В 1936 Мура очередной раз приехала в Москву и застала Горького при смерти. На похоронах Горького она стояла рядом со Сталиным. Смерть Горького изменила ее планы на будущее. Она связала свою жизнь с Уэллсом, но замуж за него так и не вышла, они жили в разных домах, хотя проводили много времени вместе.
Через 10 лет умер Уэллс. Мура вошла в мир кино и стала консультантом известных режиссеров.
Когда Муре исполнилось 60, она стала мало и медленно двигаться, говорила низким голосом, никогда ни о чем не спорила. Под рукой у нее всегда была немодная, но прочная огромная черная сумка с большим замком, где лежали книги, письма, лекарства и флакон с крепким спиртным напитком, который был не менее нужен ей, чем лекарство, носила широкие длинные юбки и тяжелые ожерелья.

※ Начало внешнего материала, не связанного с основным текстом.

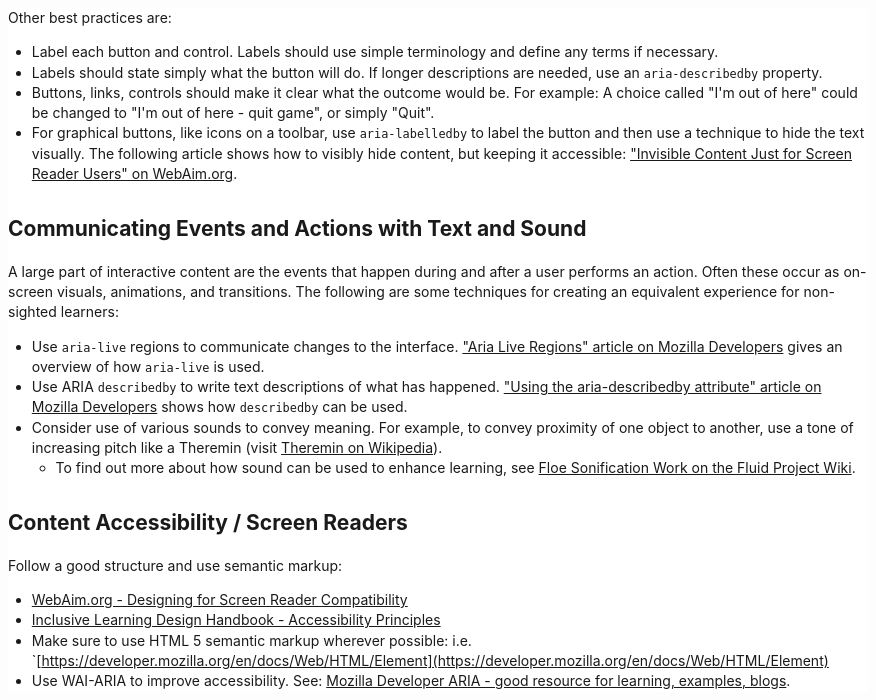 Other best practices are:

* Label each button and control. Labels should use simple terminology and define any terms if necessary.
* Labels should state simply what the button will do. If longer descriptions are needed, use an `aria-describedby`
property.
* Buttons, links, controls should make it clear what the outcome would be. For example: A choice called "I'm out of
here" could be changed to "I'm out of here - quit game", or simply "Quit".
* For graphical buttons, like icons on a toolbar, use `aria-labelledby` to label the button and then use a technique to
hide the text visually. The following article shows how to visibly hide content, but keeping it accessible:
["Invisible Content Just for Screen Reader Users" on WebAim.org](http://webaim.org/techniques/css/invisiblecontent/).

## Communicating Events and Actions with Text and Sound

A large part of interactive content are the events that happen during and after a user performs an action. Often these
occur as on-screen visuals, animations, and transitions. The following are some techniques for creating an equivalent
experience for non-sighted learners:

* Use `aria-live` regions to communicate changes to the interface. ["Aria Live Regions" article on Mozilla Developers](https://developer.mozilla.org/en-US/docs/Web/Accessibility/ARIA/ARIA_Live_Regions)
gives an overview of how `aria-live` is used.
* Use ARIA `describedby` to write text descriptions of what has happened.
["Using the aria-describedby attribute" article on Mozilla Developers](https://developer.mozilla.org/en-US/docs/Web/Accessibility/ARIA/ARIA_Techniques/Using_the_aria-describedby_attribute)
shows how `describedby` can be used.
* Consider use of various sounds to convey meaning. For example, to convey proximity of one object to another, use a
tone of increasing pitch like a Theremin (visit [Theremin on Wikipedia](https://en.wikipedia.org/wiki/Theremin)).
  * To find out more about how sound can be used to enhance learning, see [Floe Sonification Work on the Fluid Project Wiki](https://wiki.fluidproject.org/display/fluid/Floe+Sonification+Work).

## Content Accessibility / Screen Readers

Follow a good structure and use semantic markup:

* [WebAim.org - Designing for Screen Reader Compatibility](http://webaim.org/techniques/screenreader/)
* [Inclusive Learning Design Handbook - Accessibility Principles](/FollowAccessibilityPrinciples.html)
* Make sure to use HTML 5 semantic markup wherever possible: i.e. `[https://developer.mozilla.org/en/docs/Web/HTML/Element](https://developer.mozilla.org/en/docs/Web/HTML/Element)
* Use WAI-ARIA to improve accessibility. See: [Mozilla Developer ARIA - good resource for learning, examples, blogs](https://developer.mozilla.org/en-US/docs/Web/Accessibility/ARIA).
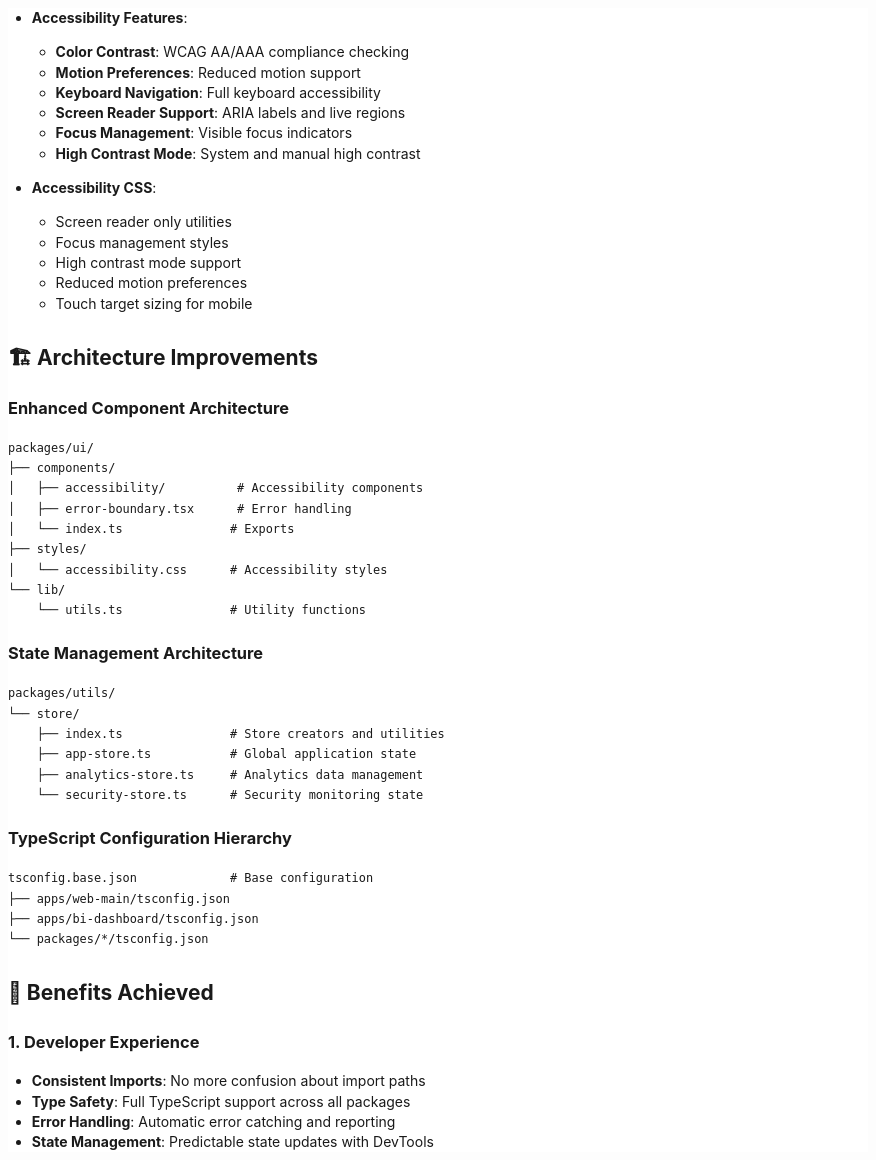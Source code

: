 - **Accessibility Features**:
  - **Color Contrast**: WCAG AA/AAA compliance checking
  - **Motion Preferences**: Reduced motion support
  - **Keyboard Navigation**: Full keyboard accessibility
  - **Screen Reader Support**: ARIA labels and live regions
  - **Focus Management**: Visible focus indicators
  - **High Contrast Mode**: System and manual high contrast

- **Accessibility CSS**:
  - Screen reader only utilities
  - Focus management styles
  - High contrast mode support
  - Reduced motion preferences
  - Touch target sizing for mobile

## 🏗️ Architecture Improvements

### Enhanced Component Architecture
```
packages/ui/
├── components/
│   ├── accessibility/          # Accessibility components
│   ├── error-boundary.tsx      # Error handling
│   └── index.ts               # Exports
├── styles/
│   └── accessibility.css      # Accessibility styles
└── lib/
    └── utils.ts               # Utility functions
```

### State Management Architecture
```
packages/utils/
└── store/
    ├── index.ts               # Store creators and utilities
    ├── app-store.ts           # Global application state
    ├── analytics-store.ts     # Analytics data management
    └── security-store.ts      # Security monitoring state
```

### TypeScript Configuration Hierarchy
```
tsconfig.base.json             # Base configuration
├── apps/web-main/tsconfig.json
├── apps/bi-dashboard/tsconfig.json
└── packages/*/tsconfig.json
```

## 🚀 Benefits Achieved

### 1. Developer Experience
- **Consistent Imports**: No more confusion about import paths
- **Type Safety**: Full TypeScript support across all packages
- **Error Handling**: Automatic error catching and reporting
- **State Management**: Predictable state updates with DevTools
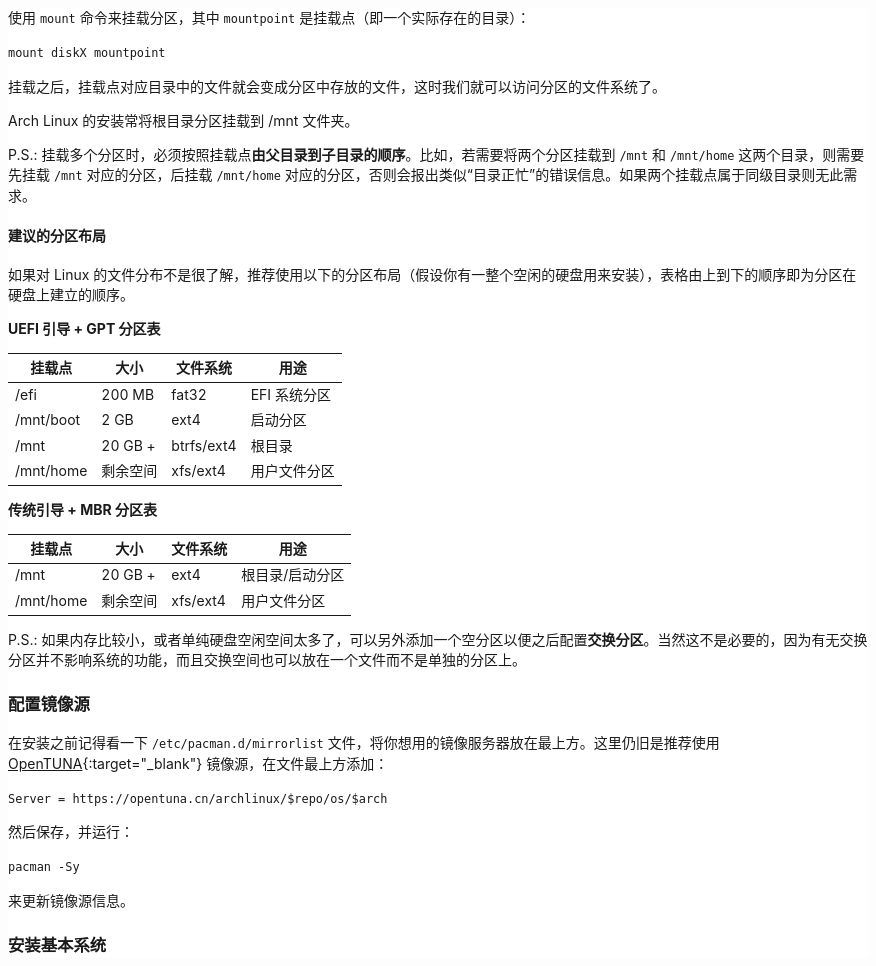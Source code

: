 使用 `mount` 命令来挂载分区，其中 `mountpoint` 是挂载点（即一个实际存在的目录）：

```shell
mount diskX mountpoint
```

挂载之后，挂载点对应目录中的文件就会变成分区中存放的文件，这时我们就可以访问分区的文件系统了。

Arch Linux 的安装常将根目录分区挂载到 /mnt 文件夹。

P.S.: 挂载多个分区时，必须按照挂载点**由父目录到子目录的顺序**。比如，若需要将两个分区挂载到 `/mnt` 和 `/mnt/home` 这两个目录，则需要先挂载 `/mnt` 对应的分区，后挂载 `/mnt/home` 对应的分区，否则会报出类似“目录正忙”的错误信息。如果两个挂载点属于同级目录则无此需求。

#### 建议的分区布局

如果对 Linux 的文件分布不是很了解，推荐使用以下的分区布局（假设你有一整个空闲的硬盘用来安装），表格由上到下的顺序即为分区在硬盘上建立的顺序。

**UEFI 引导 + GPT 分区表**

| 挂载点 | 大小 | 文件系统 | 用途 |
|----|----|----|----|
| /efi | 200 MB | fat32 | EFI 系统分区 |
| /mnt/boot | 2 GB | ext4 | 启动分区 |
| /mnt | 20 GB + | btrfs/ext4 | 根目录 |
| /mnt/home | 剩余空间 | xfs/ext4 | 用户文件分区 |

**传统引导 + MBR 分区表**

| 挂载点 | 大小 | 文件系统 | 用途 |
|----|----|----|----|
| /mnt | 20 GB + | ext4 | 根目录/启动分区 |
| /mnt/home | 剩余空间 | xfs/ext4 | 用户文件分区 |

P.S.: 如果内存比较小，或者单纯硬盘空闲空间太多了，可以另外添加一个空分区以便之后配置**交换分区**。当然这不是必要的，因为有无交换分区并不影响系统的功能，而且交换空间也可以放在一个文件而不是单独的分区上。

### 配置镜像源

在安装之前记得看一下 `/etc/pacman.d/mirrorlist` 文件，将你想用的镜像服务器放在最上方。这里仍旧是推荐使用 [OpenTUNA](https://opentuna.cn/){:target="_blank"} 镜像源，在文件最上方添加：

```
Server = https://opentuna.cn/archlinux/$repo/os/$arch
```

然后保存，并运行：

```shell
pacman -Sy
```

来更新镜像源信息。

### 安装基本系统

Мура — одна из тех женщин, которая не потерялась в том времени, в котором ей пришлось жить, благодаря каждодневной борьбе. Она была приготовлена всем своим воспитанием совсем к другой жизни – легкой и сытой, праздной и бессмысленной. Она не цеплялась за свое прошлое, не притворялась бессильной, не оправдывала свою беспомощность женской слабостью. Она была, по выражению Горького, «железной женщиной», и при этом оставалась женственной. Русская женщина вообще отличается тем, что хочет быть слабой и нежной, но никогда такой быть не может. Российская жизнь всегда ставит ее в такую ситуацию, что ей поневоле приходится быть сильной.
Испытывала ли Мура угрызения совести за свои выдумки? Кто знает! Зато на закате дней она не скрывала ни своего возраста, ни своего веса, ни пристрастия к алкоголю. Она была такой, какой хотела быть сама. И до конца дней жила ради самой.